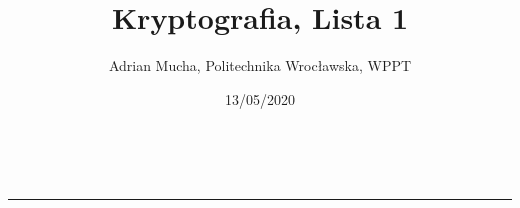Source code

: \documentclass[a4paper,11pt]{article}
\makeatletter
\newcommand{\linia}{\rule{\linewidth}{0.5pt}}
\theoremstyle{mytheor}
\renewcommand{\maketitle}{
\begin{center}
\vspace{2ex}
{\huge \textsc{\@title}}
\vspace{1ex}
\\
\linia\\
\@author \hfill \@date
\vspace{4ex}
\end{center}
}
\makeatother
\begin{document}
\title{Kryptografia, Lista 1}

\author{Adrian Mucha, Politechnika Wrocławska, WPPT}

\date{13/05/2020}

\maketitle



\end{document}
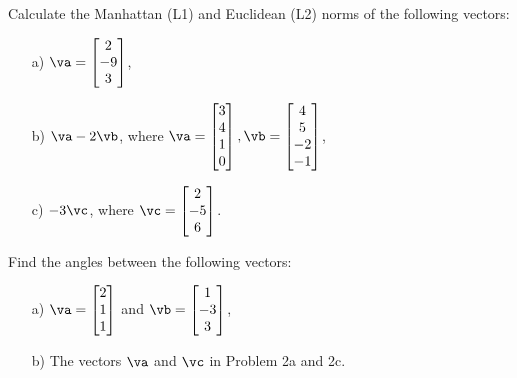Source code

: \bigskip
\begin{problem}[2 point]
    Calculate the Manhattan (L1) and Euclidean (L2) norms of the following vectors:

    \begin{enumerate}
        \item[a) ] $\va= \begin{bmatrix} 2\\-9\\3 \end{bmatrix}$,
        
        \item[b) ] $\va-2\vb$, where $\va= \begin{bmatrix}3\\4\\1\\0\end{bmatrix}, \vb = \begin{bmatrix}4\\5\\-2\\-1\end{bmatrix}$,
        
        \item[c) ] $-3\vc$, where $\vc= \begin{bmatrix}2\\-5\\6\end{bmatrix}$.
    \end{enumerate}

\end{problem}
\bigskip



\begin{problem}[1 point]
    Find the angles between the following vectors:

    \begin{enumerate}
        \item[a) ] $\va= \begin{bmatrix} 2\\1\\1\end{bmatrix}$ and $\vb= \begin{bmatrix} 1\\-3\\3\end{bmatrix}$,
        
        \item[b) ] The vectors $\va$ and $\vc$ in Problem 2a and 2c.

    \end{enumerate}
\end{problem}
\bigskip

- _TASK_:
Copy down every line of the entries containing the word "where".

- _OUTPUT OF THE TASK_:
        \item[b) ] $\va-2\vb$, where $\va= \begin{bmatrix}3\\4\\1\\0\end{bmatrix}, \vb = \begin{bmatrix}4\\5\\-2\\-1\end{bmatrix}$,
        \item[c) ] $-3\vc$, where $\vc= \begin{bmatrix}2\\-5\\6\end{bmatrix}$.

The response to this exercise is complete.